Diabetes Forecast

How Can I Make My Shoes Fit Correctly?

Illustration by Kaitlin Graves/Mittera

James Hanna, DPM, responds

Finding footwear that fits properly can be challenging for anyone, but it takes on a special importance when you have diabetes.

What to Know

Diabetes affects just about every part of the body—including your feet. If it goes undiagnosed for a while or is poorly managed over a long period of time, diabetes can cause a decrease in circulation and nerve function. That’s a problem because nerve damage (neuropathy) can lead to numbness in your feet, which can make it difficult to feel that a shoe doesn’t fit properly. Combine nerve damage with ill-fitting shoes, and you have the perfect storm for trouble: blisters and skin breakdown (ulcers) that can lead to infection. Poor circulation can slow the healing of ulcers and other wounds, which can up the risk for gangrene and even amputation.

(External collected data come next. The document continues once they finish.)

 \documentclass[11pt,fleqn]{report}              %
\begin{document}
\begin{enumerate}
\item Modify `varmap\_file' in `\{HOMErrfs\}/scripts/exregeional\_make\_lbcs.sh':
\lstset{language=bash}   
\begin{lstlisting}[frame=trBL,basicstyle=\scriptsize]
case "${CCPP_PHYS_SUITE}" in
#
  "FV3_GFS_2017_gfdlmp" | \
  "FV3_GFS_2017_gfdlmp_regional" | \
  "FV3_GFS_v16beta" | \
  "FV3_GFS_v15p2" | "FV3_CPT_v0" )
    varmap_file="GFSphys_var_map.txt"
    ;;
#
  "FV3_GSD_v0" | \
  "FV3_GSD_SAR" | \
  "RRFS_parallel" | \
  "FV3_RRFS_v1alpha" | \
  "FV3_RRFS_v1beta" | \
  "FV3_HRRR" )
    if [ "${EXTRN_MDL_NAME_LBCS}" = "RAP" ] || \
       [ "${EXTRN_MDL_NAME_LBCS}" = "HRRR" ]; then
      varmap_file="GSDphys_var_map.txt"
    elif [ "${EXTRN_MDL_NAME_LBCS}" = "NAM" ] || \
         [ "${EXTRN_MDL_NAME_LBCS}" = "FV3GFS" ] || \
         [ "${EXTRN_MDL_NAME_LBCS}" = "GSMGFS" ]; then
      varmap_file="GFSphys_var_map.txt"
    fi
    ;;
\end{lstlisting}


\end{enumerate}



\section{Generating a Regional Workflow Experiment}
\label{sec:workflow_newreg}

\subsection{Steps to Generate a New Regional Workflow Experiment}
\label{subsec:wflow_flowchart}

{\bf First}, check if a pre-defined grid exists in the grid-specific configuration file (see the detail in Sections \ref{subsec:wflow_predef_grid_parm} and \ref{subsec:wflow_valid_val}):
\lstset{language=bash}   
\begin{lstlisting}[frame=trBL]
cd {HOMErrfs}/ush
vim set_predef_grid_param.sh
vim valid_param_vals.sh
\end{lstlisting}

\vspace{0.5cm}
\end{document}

Other factors, such as bunions, hammertoes, arthritis, and swelling, may also adversely affect how a shoe fits. People with these conditions may find that selecting a shoe or sneaker off the shelf leads to problems.

Find Out More

Be a smart shoe shopper. Take your time selecting the proper shoes, and be sure to ask about the return policy. Most retailers realize that trying on a pair of shoes for a few minutes in a store may not provide the full story. The shoe store will often let you purchase the shoes, wear them at home for a couple of hours, and then, if necessary, return them for an exchange (provided they were not worn outside or otherwise dirtied).

Any evidence of redness or irritation on the foot is a sign you need a different size or style. Keep in mind: Size isn’t everything. Different styles of shoes may offer a radical difference in fit, even if they are measured as the same size. Knowing your size gets you in the ballpark. Be prepared to go up or down a size depending on how that particular shoe or sneaker fits.

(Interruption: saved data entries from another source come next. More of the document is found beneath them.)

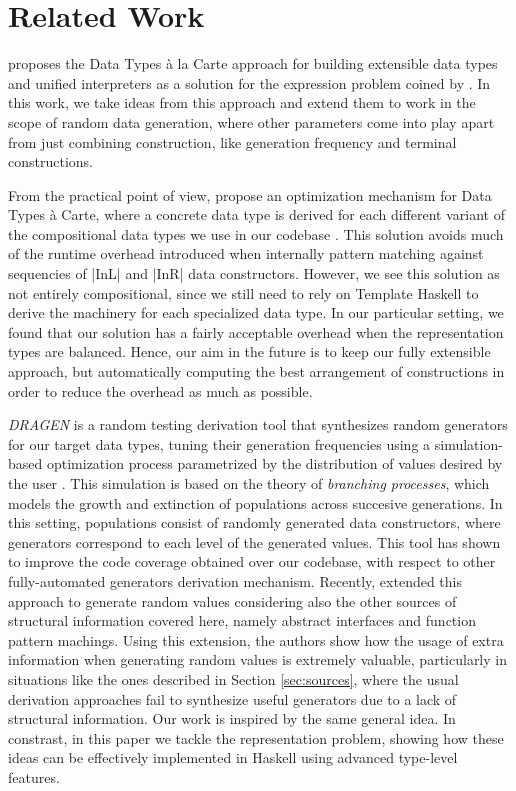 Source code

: \section{Related Work}
\label{sec:related}

\citeauthor{SwierstraDTC} \cite{SwierstraDTC} proposes the Data Types \`a la
Carte approach for building extensible data types and unified interpreters as a
solution for the expression problem coined by \citeauthor{wadler1998expression}
\cite{wadler1998expression}.
%
In this work, we take ideas from this approach and extend them to work in the
scope of random data generation, where other parameters come into play apart
from just combining construction, like generation frequency and terminal
constructions.


From the practical point of view, \citeauthor{KiriyamaOptimizingDTC} propose an
optimization mechanism for Data Types \`a Carte, where a concrete data type is
derived for each different variant of the compositional data types we use in our
codebase \cite{KiriyamaOptimizingDTC}.
%
This solution avoids much of the runtime overhead introduced when internally
pattern matching against sequencies of |InL| and |InR| data constructors.
%
However, we see this solution as not entirely compositional, since we still need
to rely on Template Haskell to derive the machinery for each specialized data
type.
%
In our particular setting, we found that our solution has a fairly acceptable
overhead when the representation types are balanced.
%
Hence, our aim in the future is to keep our fully extensible approach, but
automatically computing the best arrangement of constructions in order to reduce
the overhead as much as possible.


\emph{DRAGEN} is a random testing derivation tool that synthesizes random
generators for our target data types, tuning their generation frequencies using
a simulation-based optimization process parametrized by the distribution of
values desired by the user \cite{DBLP:conf/haskell/MistaRH18}.
%
This simulation is based on the theory of \emph{branching processes}, which
models the growth and extinction of populations across succesive generations.
%
In this setting, populations consist of randomly generated data constructors,
where generators correspond to each level of the generated values.
%
This tool has shown to improve the code coverage obtained over our codebase,
with respect to other fully-automated generators derivation mechanism.
%
Recently, \citeauthor{Mista2019GeneratingRS} extended this approach to generate
random values considering also the other sources of structural information
covered here, namely abstract interfaces and function pattern machings.
%
Using this extension, the authors show how the usage of extra information when
generating random values is extremely valuable, particularly in situations like
the ones described in Section \ref{sec:sources}, where the usual derivation
approaches fail to synthesize useful generators due to a lack of structural
information.
%
Our work is inspired by the same general idea. In constrast, in this paper we
tackle the representation problem, showing how these ideas can be effectively
implemented in Haskell using advanced type-level features.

Consulting with a podiatrist for a comprehensive foot exam can help you determine whether there are special considerations to take into account. A visit to a pedorthist, an expert in creating shoes, orthotics, and other devices to reduce foot problems, may also be helpful.

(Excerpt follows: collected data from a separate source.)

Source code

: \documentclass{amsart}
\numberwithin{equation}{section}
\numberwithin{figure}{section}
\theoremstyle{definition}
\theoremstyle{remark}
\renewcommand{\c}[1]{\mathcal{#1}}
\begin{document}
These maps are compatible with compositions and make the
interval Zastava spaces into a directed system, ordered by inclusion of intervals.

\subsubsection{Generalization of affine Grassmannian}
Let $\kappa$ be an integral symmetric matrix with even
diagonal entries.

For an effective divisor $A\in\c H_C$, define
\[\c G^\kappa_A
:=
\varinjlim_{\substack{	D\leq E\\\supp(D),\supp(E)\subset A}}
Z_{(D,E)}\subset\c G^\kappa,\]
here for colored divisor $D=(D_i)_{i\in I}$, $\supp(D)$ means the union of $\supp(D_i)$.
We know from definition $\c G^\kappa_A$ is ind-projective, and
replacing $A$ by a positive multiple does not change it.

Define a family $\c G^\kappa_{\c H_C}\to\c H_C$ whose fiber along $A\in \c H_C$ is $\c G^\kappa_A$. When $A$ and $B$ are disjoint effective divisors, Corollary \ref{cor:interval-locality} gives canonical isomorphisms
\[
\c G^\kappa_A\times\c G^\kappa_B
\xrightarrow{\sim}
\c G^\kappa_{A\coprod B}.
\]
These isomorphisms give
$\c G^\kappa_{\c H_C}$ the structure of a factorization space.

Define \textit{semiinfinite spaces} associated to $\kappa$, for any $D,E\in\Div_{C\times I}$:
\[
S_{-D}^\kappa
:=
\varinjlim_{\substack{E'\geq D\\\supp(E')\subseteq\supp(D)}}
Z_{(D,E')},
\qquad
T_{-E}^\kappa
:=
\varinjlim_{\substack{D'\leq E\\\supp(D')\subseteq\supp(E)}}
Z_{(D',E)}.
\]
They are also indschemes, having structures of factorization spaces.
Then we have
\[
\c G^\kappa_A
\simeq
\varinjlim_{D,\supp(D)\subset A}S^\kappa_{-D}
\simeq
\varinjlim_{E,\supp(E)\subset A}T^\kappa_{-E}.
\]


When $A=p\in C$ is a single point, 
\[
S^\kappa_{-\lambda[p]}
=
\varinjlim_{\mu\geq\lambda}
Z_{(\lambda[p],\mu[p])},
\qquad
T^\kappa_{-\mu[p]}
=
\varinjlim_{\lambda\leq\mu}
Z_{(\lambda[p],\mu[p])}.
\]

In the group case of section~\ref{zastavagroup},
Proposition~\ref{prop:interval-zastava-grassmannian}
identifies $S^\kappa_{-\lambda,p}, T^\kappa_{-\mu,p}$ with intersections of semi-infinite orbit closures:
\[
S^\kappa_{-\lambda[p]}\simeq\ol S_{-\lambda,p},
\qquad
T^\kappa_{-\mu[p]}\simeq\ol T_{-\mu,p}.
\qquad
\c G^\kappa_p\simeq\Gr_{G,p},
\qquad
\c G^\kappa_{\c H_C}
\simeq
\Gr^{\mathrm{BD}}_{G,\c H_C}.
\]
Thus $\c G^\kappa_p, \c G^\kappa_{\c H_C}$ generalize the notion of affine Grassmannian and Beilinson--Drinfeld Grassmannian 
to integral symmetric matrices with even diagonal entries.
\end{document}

Special types of shoes, such as those with extra depth (to provide room for hammertoes) or with an expandable upper portion (to accommodate increasing swelling throughout the day), may be recommended. Custom-molded shoes may be required for those with more significant deformities. Shoes with a special type of insole known as Plastazote can be helpful in reducing pressure in the areas that have previously gotten ulcers or have the potential to do so.


Diabetes is a complex issue that has the potential to create many foot and leg problems. Many of these can be avoided by keeping in mind a few simple rules regarding shoe selection and through consultation and follow-up with your health care providers.

James Hanna, DPM, is a fellow of the American College of Foot and Ankle Surgeons who has been in private practice in western New York for over 20 years. He serves on the board of trustees for the New York State Podiatric Medical Association.